É, coisa chata. É seu aniversário. Nunca gostei de você e sempre fiz questão de deixar isso claro. Mas, me entenda... Eu já tinha um irmão, meu irmão Dudu. Pra que eu ia querer mais? Já me divertia colocando ele no balde cheio de água, vestindo de boneca e ele não falava nada pra minha mãe.
Ai, minha mãe vai me buscar na escola e diz que eu ganhei um presente. Pensei logo naqueles brinquedos toscos que ninguém nunca nem me perguntou se eu queria. Grande equívoco. O presente era você, uma irmã. Na hora em que ela disse, fingi até que era brincadeira. Não queria acreditar. Mas era verdade.
Sempre tive nojo de criança, mas você conseguiu ser uma das mais feias que eu já vi. Você era uma mistura de rato com esquilo e ainda tinha catapora. Era um monstrinho prematuro. Não pegava você no colo com medo de te quebrar.
Você cresceu um pouquinho, quis pagar de boa filha, de engraçada e os meus ciúmes só pioraram as coisas. O pai sempre foi meu, minha mãe era do Dudu. Não tinha ninguém pra você. Mas quem ficou sem ninguém fui eu. Depois, você foi dormir no meu quarto e nem durou muito porque eu não te aguentava. Eu nunca soube muito bem sobre nós duas. Eu não gosto de você, mas eu me preocupo demais. Eu adoro quando vejo que você tem muito medo de mim, mas eu sinto que você é meio sozinha, ninguém brinca com você. Mas também você é um porre, convenhamos.
É seu aniversário, não sei quantos anos você tá fazendo.
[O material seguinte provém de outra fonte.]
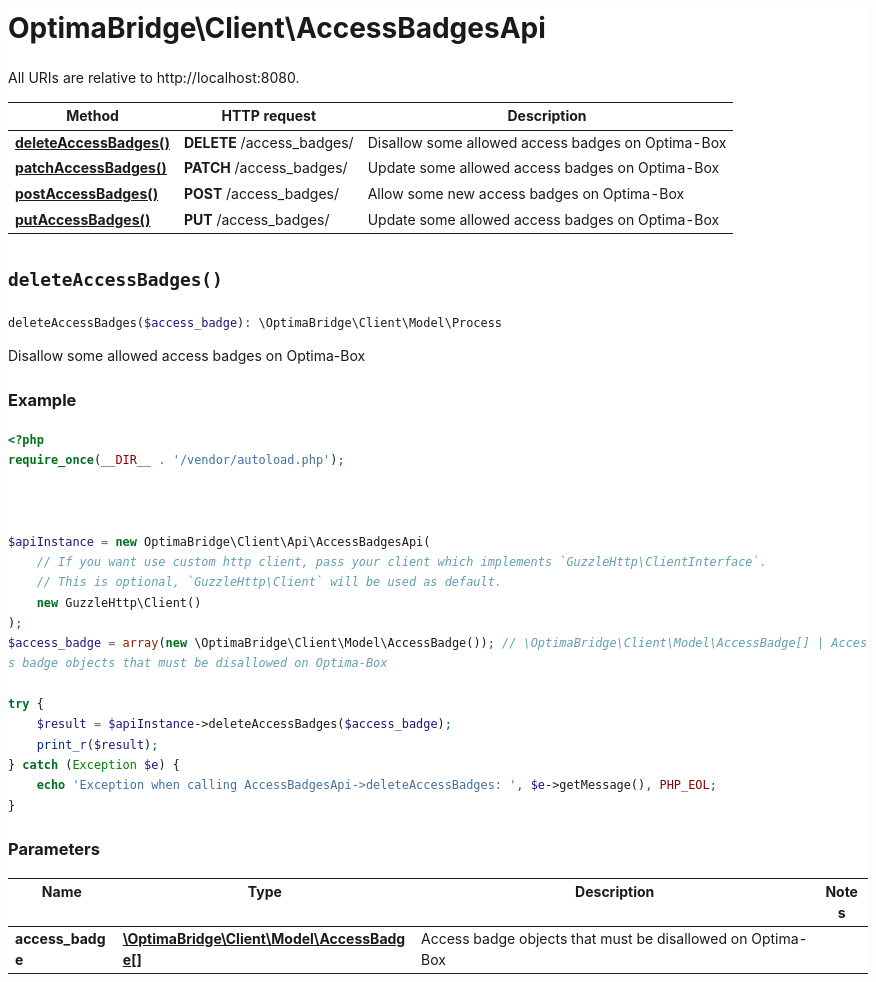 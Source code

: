 # OptimaBridge\Client\AccessBadgesApi

All URIs are relative to http://localhost:8080.

Method | HTTP request | Description
------------- | ------------- | -------------
[**deleteAccessBadges()**](AccessBadgesApi.md#deleteAccessBadges) | **DELETE** /access_badges/ | Disallow some allowed access badges on Optima-Box
[**patchAccessBadges()**](AccessBadgesApi.md#patchAccessBadges) | **PATCH** /access_badges/ | Update some allowed access badges on Optima-Box
[**postAccessBadges()**](AccessBadgesApi.md#postAccessBadges) | **POST** /access_badges/ | Allow some new access badges on Optima-Box
[**putAccessBadges()**](AccessBadgesApi.md#putAccessBadges) | **PUT** /access_badges/ | Update some allowed access badges on Optima-Box


## `deleteAccessBadges()`

```php
deleteAccessBadges($access_badge): \OptimaBridge\Client\Model\Process
```

Disallow some allowed access badges on Optima-Box

### Example

```php
<?php
require_once(__DIR__ . '/vendor/autoload.php');



$apiInstance = new OptimaBridge\Client\Api\AccessBadgesApi(
    // If you want use custom http client, pass your client which implements `GuzzleHttp\ClientInterface`.
    // This is optional, `GuzzleHttp\Client` will be used as default.
    new GuzzleHttp\Client()
);
$access_badge = array(new \OptimaBridge\Client\Model\AccessBadge()); // \OptimaBridge\Client\Model\AccessBadge[] | Access badge objects that must be disallowed on Optima-Box

try {
    $result = $apiInstance->deleteAccessBadges($access_badge);
    print_r($result);
} catch (Exception $e) {
    echo 'Exception when calling AccessBadgesApi->deleteAccessBadges: ', $e->getMessage(), PHP_EOL;
}
```

### Parameters

Name | Type | Description  | Notes
------------- | ------------- | ------------- | -------------
 **access_badge** | [**\OptimaBridge\Client\Model\AccessBadge[]**](../Model/AccessBadge.md)| Access badge objects that must be disallowed on Optima-Box |
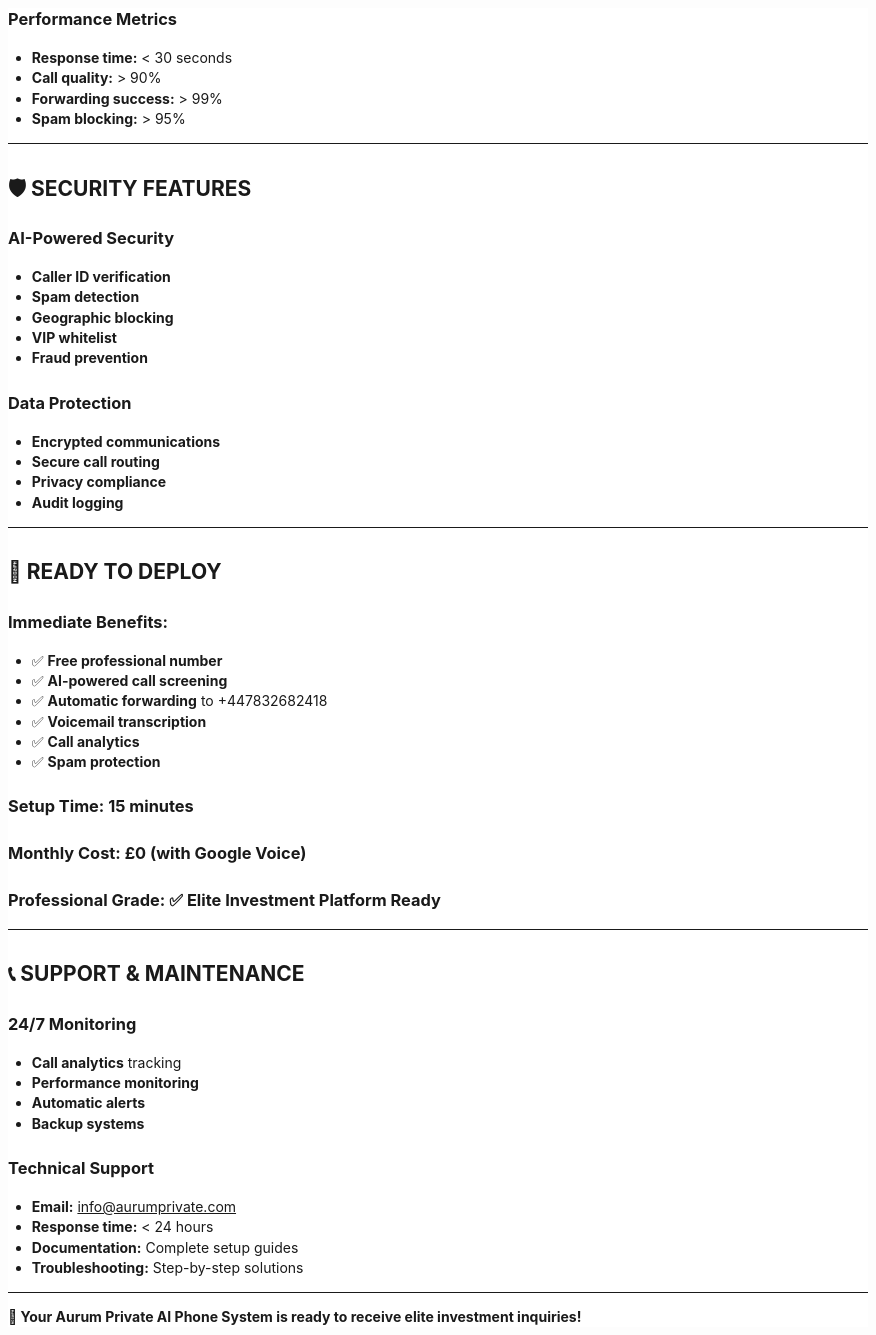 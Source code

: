 ### **Performance Metrics**
- **Response time:** < 30 seconds
- **Call quality:** > 90%
- **Forwarding success:** > 99%
- **Spam blocking:** > 95%

---

## 🛡️ **SECURITY FEATURES**

### **AI-Powered Security**
- **Caller ID verification**
- **Spam detection**
- **Geographic blocking**
- **VIP whitelist**
- **Fraud prevention**

### **Data Protection**
- **Encrypted communications**
- **Secure call routing**
- **Privacy compliance**
- **Audit logging**

---

## 🎉 **READY TO DEPLOY**

### **Immediate Benefits:**
- ✅ **Free professional number**
- ✅ **AI-powered call screening**
- ✅ **Automatic forwarding** to +447832682418
- ✅ **Voicemail transcription**
- ✅ **Call analytics**
- ✅ **Spam protection**

### **Setup Time:** 15 minutes
### **Monthly Cost:** £0 (with Google Voice)
### **Professional Grade:** ✅ Elite Investment Platform Ready

---

## 📞 **SUPPORT & MAINTENANCE**

### **24/7 Monitoring**
- **Call analytics** tracking
- **Performance monitoring**
- **Automatic alerts**
- **Backup systems**

### **Technical Support**
- **Email:** info@aurumprivate.com
- **Response time:** < 24 hours
- **Documentation:** Complete setup guides
- **Troubleshooting:** Step-by-step solutions

---

**🚀 Your Aurum Private AI Phone System is ready to receive elite investment inquiries!**
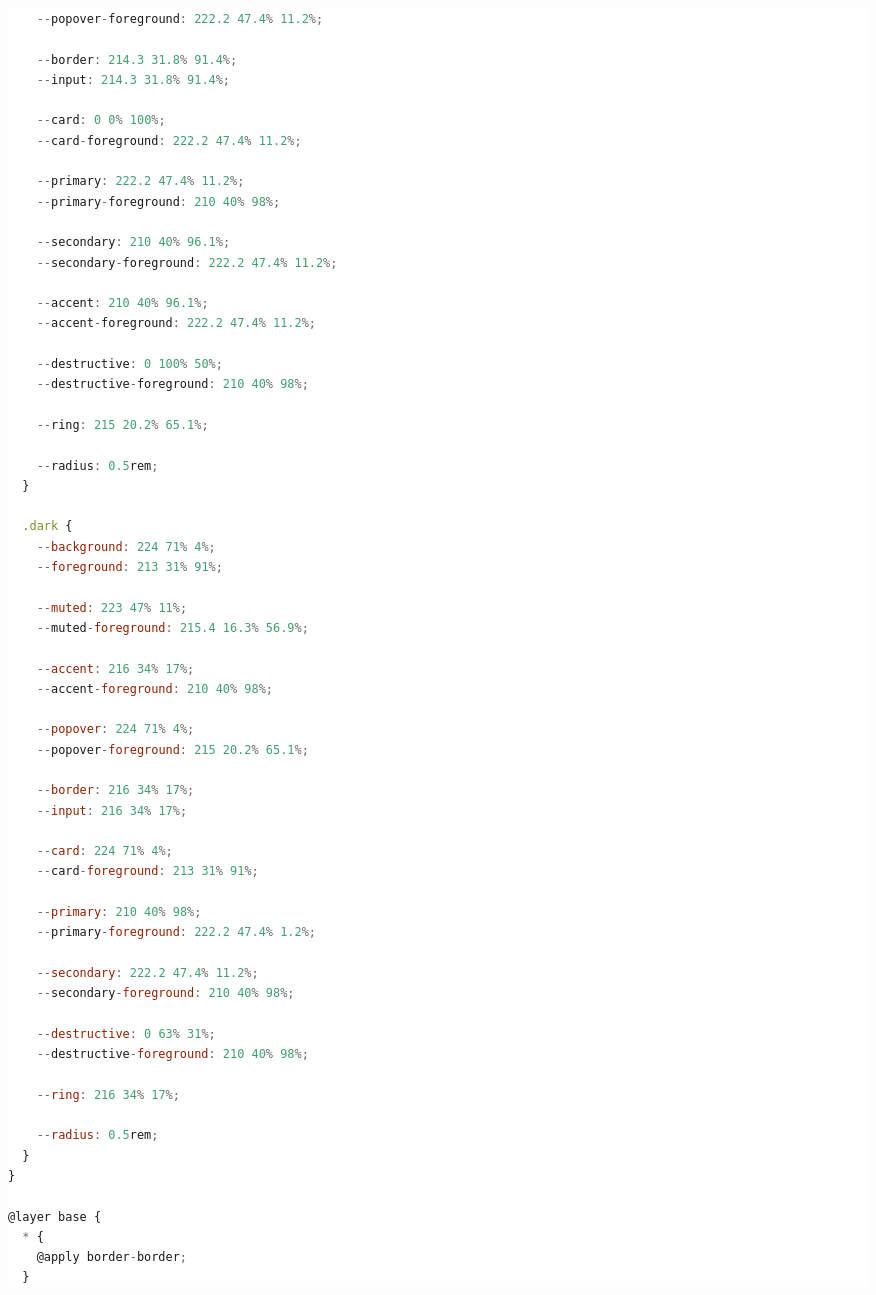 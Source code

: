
 ```js
    --popover-foreground: 222.2 47.4% 11.2%;

    --border: 214.3 31.8% 91.4%;
    --input: 214.3 31.8% 91.4%;

    --card: 0 0% 100%;
    --card-foreground: 222.2 47.4% 11.2%;

    --primary: 222.2 47.4% 11.2%;
    --primary-foreground: 210 40% 98%;

    --secondary: 210 40% 96.1%;
    --secondary-foreground: 222.2 47.4% 11.2%;

    --accent: 210 40% 96.1%;
    --accent-foreground: 222.2 47.4% 11.2%;

    --destructive: 0 100% 50%;
    --destructive-foreground: 210 40% 98%;

    --ring: 215 20.2% 65.1%;

    --radius: 0.5rem;
  }

  .dark {
    --background: 224 71% 4%;
    --foreground: 213 31% 91%;

    --muted: 223 47% 11%;
    --muted-foreground: 215.4 16.3% 56.9%;

    --accent: 216 34% 17%;
    --accent-foreground: 210 40% 98%;

    --popover: 224 71% 4%;
    --popover-foreground: 215 20.2% 65.1%;

    --border: 216 34% 17%;
    --input: 216 34% 17%;

    --card: 224 71% 4%;
    --card-foreground: 213 31% 91%;

    --primary: 210 40% 98%;
    --primary-foreground: 222.2 47.4% 1.2%;

    --secondary: 222.2 47.4% 11.2%;
    --secondary-foreground: 210 40% 98%;

    --destructive: 0 63% 31%;
    --destructive-foreground: 210 40% 98%;

    --ring: 216 34% 17%;

    --radius: 0.5rem;
  }
}

@layer base {
  * {
    @apply border-border;
  }
```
Um dia, quem sabe, a gente vira amiga e ri disso tudo. Vai ver que um dia eu aprenda a gostar de você, não implique tanto. Um dia você descobre que eu escrevo esses textos ridículos aqui e até fique feliz por saber que lembrei do seu aniversário e fiz alguma coisa pra você. Ou talvez nem goste tanto assim, mas é o que eu posso fazer. Qualquer coisa, eu acabo te mostrando mesmo, e nada de cinismo pra cima de mim. Você é meu monstrinho. Eu posso te fazer mal, outra pessoa não tem esse direito.